Şehirler arası bir yolculukta, yaklaşık üç saat üniversiteli bir delikanlı ile yol arkadaşlığı yaptık. Türk Milliyetçisi olduğumu ve Yeniçağ yazarlarından olduğumu söylememden sonra delikanlı da Ülkücü olduğunu söyleyebildi fısıltıyla!
İncindim! Üzüldüm! Fısıltıyla da olsa ülkücü olduğunu sanki zorla itiraf eden delikanlıyı üzmemek için çok sıkıntı çektim yol boyunca!...
Ülkücü olduğunu zanneden ve Bahçeliciliğini -de suçmuş gibi saklayarak- yapmaya çalışan delikanlının ürkek hâlinden, kendini ifâde etmekteki sıkıntısından, taraftarlıkla ülküdaşlık arasındaki farkı fark etmekten uzaklığından, velhâsıl sadece ev arkadaşları ve ailesinin Bahçeliciliği yüzünden "Ülkücüyüm." demeye mecbûriyetinden çektiği sıkıntısından; hem onun yerine, hem ona benzer onbinlerce gencimizin yerine, hem kendi yerime, hem de Devlet Bahçeli'nin yerine utandım da utandım!...
Bir zamanlar; "Ne iş yaparsın?" sorusuna, göğsünü gere gere; "Ülkücüyüm." diye cevap verenlerden şikâyetlenmelerimiz aklıma gelince, bir daha utandım! İşsiz-güçsüz ama işsizlikle, aşsızlıkla mücâdele edebilmek için ülkücüyüm diyenlere yapılan; "Ülkücülükten geçinenler" iftirâsını hatırlayınca, târifsiz utandım! OECD'nin 2009 raporunda, dünyanın en fazla üniversite mezunu işsizine sahip nüfusumuzdan utandım!

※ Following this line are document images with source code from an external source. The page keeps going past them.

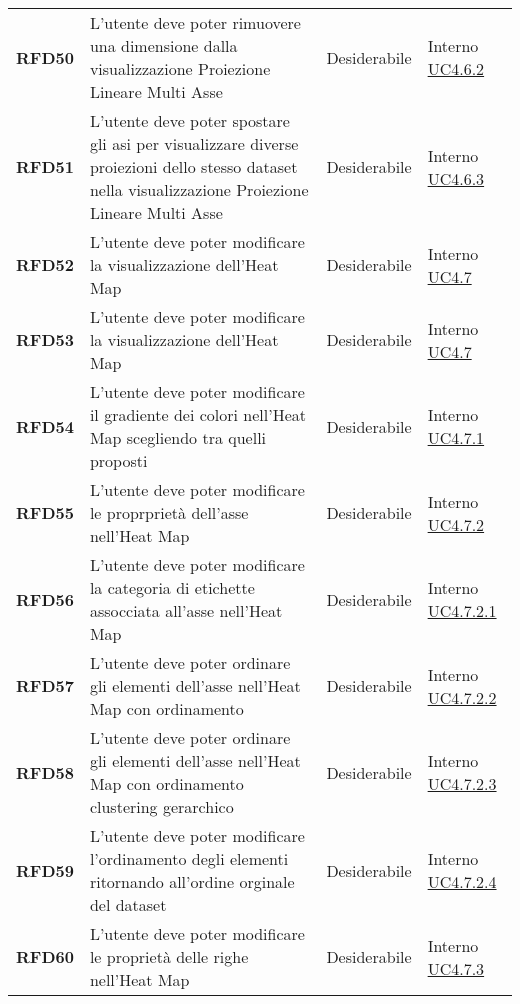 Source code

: \begin{longtable}[H]{>{\centering\bfseries}m{2cm} >{\centering}m{9cm} >{\centering}m{2.5cm} >{\centering\arraybackslash}m{2.5cm}}
    RFD50
    & L'utente deve poter rimuovere una dimensione dalla visualizzazione Proiezione Lineare Multi Asse
    & Desiderabile
    & Interno  \hyperref[par:uc4.6.2]{UC4.6.2} \\

    RFD51
    & L'utente deve poter spostare gli asi per visualizzare diverse proiezioni dello stesso dataset nella visualizzazione Proiezione Lineare Multi Asse
    & Desiderabile
    & Interno  \hyperref[par:uc4.6.3]{UC4.6.3} \\

    RFD52
    & L'utente deve poter modificare la visualizzazione dell'Heat Map
    & Desiderabile
    & Interno  \hyperref[ssub:uc4.7]{UC4.7} \\

    RFD53
    & L'utente deve poter modificare la visualizzazione dell'Heat Map
    & Desiderabile
    & Interno  \hyperref[ssub:uc4.7]{UC4.7} \\

    RFD54
    & L'utente deve poter modificare il gradiente dei colori nell'Heat Map scegliendo tra quelli proposti
    & Desiderabile
    & Interno  \hyperref[par:uc4.7.1]{UC4.7.1} \\

    RFD55
    & L'utente deve poter modificare le proprprietà dell'asse nell'Heat Map
    & Desiderabile
    & Interno  \hyperref[par:uc4.7.2]{UC4.7.2} \\

    RFD56
    & L'utente deve poter modificare la categoria di etichette assocciata all'asse nell'Heat Map
    & Desiderabile
    & Interno  \hyperref[spar:uc4.7.2.1]{UC4.7.2.1} \\

    RFD57
    & L'utente deve poter ordinare gli elementi dell'asse nell'Heat Map con ordinamento
    & Desiderabile
    & Interno  \hyperref[spar:uc4.7.2.2]{UC4.7.2.2} \\

    RFD58
    & L'utente deve poter ordinare gli elementi dell'asse nell'Heat Map con ordinamento clustering gerarchico
    & Desiderabile
    & Interno  \hyperref[spar:uc4.7.2.3]{UC4.7.2.3} \\

    RFD59
    & L'utente deve poter modificare l'ordinamento degli elementi ritornando all'ordine orginale del dataset
    & Desiderabile
    & Interno  \hyperref[spar:uc4.7.2.4]{UC4.7.2.4} \\

    RFD60
    & L'utente deve poter modificare le proprietà delle righe nell'Heat Map
    & Desiderabile
    & Interno  \hyperref[par:uc4.7.3]{UC4.7.3} \\


\end{longtable}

Fakülte dördüncü sınıfında ve Bahçelici olan bir delikanlının; 9 ışık'ı sadece benim kuşak ülkücülerle karşılaştıklarında duyduğunu, Tûran idealinden habersizliğini, panislâmizme benzeyen ama dünya müslümanlarının kardeşliği içine müslüman olmayan Gagauz Türkleri'ni de iç güdüsel olarak katışını; Atsız'a, Gökalp'e ırkçı diye karşı çıkmaya çalışırken Diyarbakır'da Kürtçe oy istemenin demokratlık olduğunu zannedişini, N.Fazıl'a ümmetçi diye toz kondurmayışını, F.Gülen'e nerdeyse Peygamber mevkisi verdiğini gördükçe hem utandım, hem de "Debisi Düşük D.B"ye olan öfkem bir kat daha arttı!...
Bir Türk Genci; bu zor günlerde 'Ülkücüyüm' diyemezse, ne zaman der?

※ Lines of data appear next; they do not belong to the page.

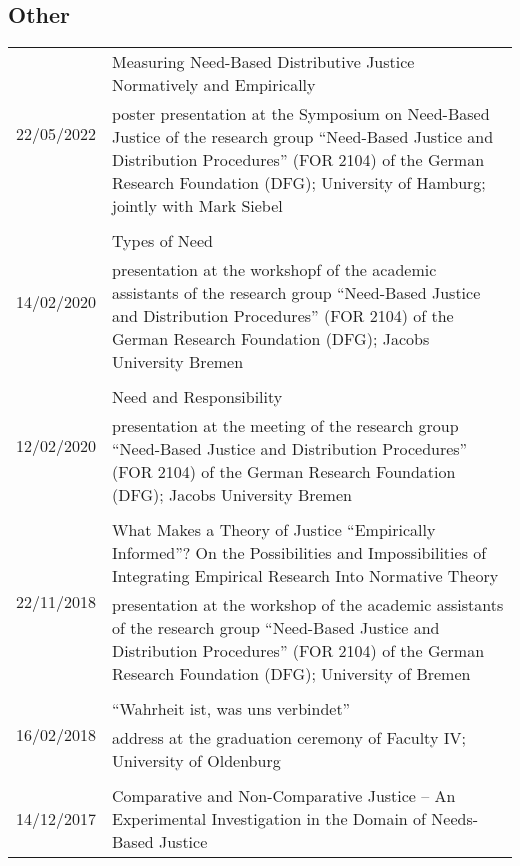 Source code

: \documentclass[a4paper,10pt]{article}
\begin{document}
\subsection*{Other}
\begin{longtable}{p{}p{11cm}}
\multirow{2}{2,25cm}{\footnotesize{22/05/2022}} & Measuring Need-Based Distributive Justice Normatively and Empirically\\
& \footnotesize{poster presentation at the Symposium on Need-Based Justice of the research group \enquote{Need-Based Justice and Distribution Procedures} (FOR 2104) of the German Research Foundation (DFG); University of Hamburg; jointly with Mark Siebel}\\
\\
\multirow{2}{2,25cm}{\footnotesize{14/02/2020}} & Types of Need\\
& \footnotesize{presentation at the workshopf of the academic assistants of the research group \enquote{Need-Based Justice and Distribution Procedures} (FOR 2104) of the German Research Foundation (DFG); Jacobs University Bremen}\\
\\
\multirow{2}{2,25cm}{\footnotesize{12/02/2020}} & Need and Responsibility\\
& \footnotesize{presentation at the meeting of the research group \enquote{Need-Based Justice and Distribution Procedures} (FOR 2104) of the German Research Foundation (DFG); Jacobs University Bremen}\\
\\
\multirow{2}{2,25cm}{\footnotesize{22/11/2018}} & What Makes a Theory of Justice \enquote{Empirically Informed}? On the Possibilities and Impossibilities of Integrating Empirical Research Into Normative Theory\\
& \footnotesize{presentation at the workshop of the academic assistants of the research group \enquote{Need-Based Justice and Distribution Procedures} (FOR 2104) of the German Research Foundation (DFG); University of Bremen}\\
\\
\multirow{2}{2,25cm}{\footnotesize{16/02/2018}} & \enquote{Wahrheit ist, was uns verbindet}\\
& \footnotesize{address at the graduation ceremony of Faculty IV; University of Oldenburg}\\
\\
\multirow{2}{2,25cm}{\footnotesize{14/12/2017}} & Comparative and Non-Comparative Justice -- An Experimental Investigation in the Domain of Needs-Based Justice\\

\end{longtable}
\end{document}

Türk Milleti'nin refleksi olarak kabul görmüş Ülkücü Gençliği, böylesine târifsizliğe, renksizliğe, tepkisizliğe, "bana değmeyen yılan bin yaşasın" aymazlığına sokmayı başaran; başarısız başarılı, farklılıkların farkında olarak siyâset yaparak millî bütünlüğümüze saldıran bölücülere yardım eden, demokrat "Debisi düşük D.B."nin, meclis grubundaki sorularına, iyice öfkelendim!...
Recep Tayyip Erdoğan'ın önündeki 367 vekil sayısı engelini, daha mazbatalar alınmadan kaldırarak; "Dağlara 'Ne mutlu Türk'üm diyene' diye yazmayı ilkellik ve tahrîk nedeni" olarak târif eden bir siyâsiyi Köşk'e taşıyan D.B'nin; " Hangi ihânete katkıda bulunmamız için servis yapmamız isteniyor? Gül’ün mutabakat zemîni nedir? Kimlerle anlaşılmış, kimlerin onayı alınmıştır? Hangileri milletimize dayatılmaya çalışılacaktır? Kaçırılmaması gereken fırsat nedir? Fırsattan maksat nedir?" sorularına; gûya yüksek sesle soracağım derken öksürüklerle kestiği, kulak tırmalayan, kontrolsüz bağırmalarına iyice sinirlendim!...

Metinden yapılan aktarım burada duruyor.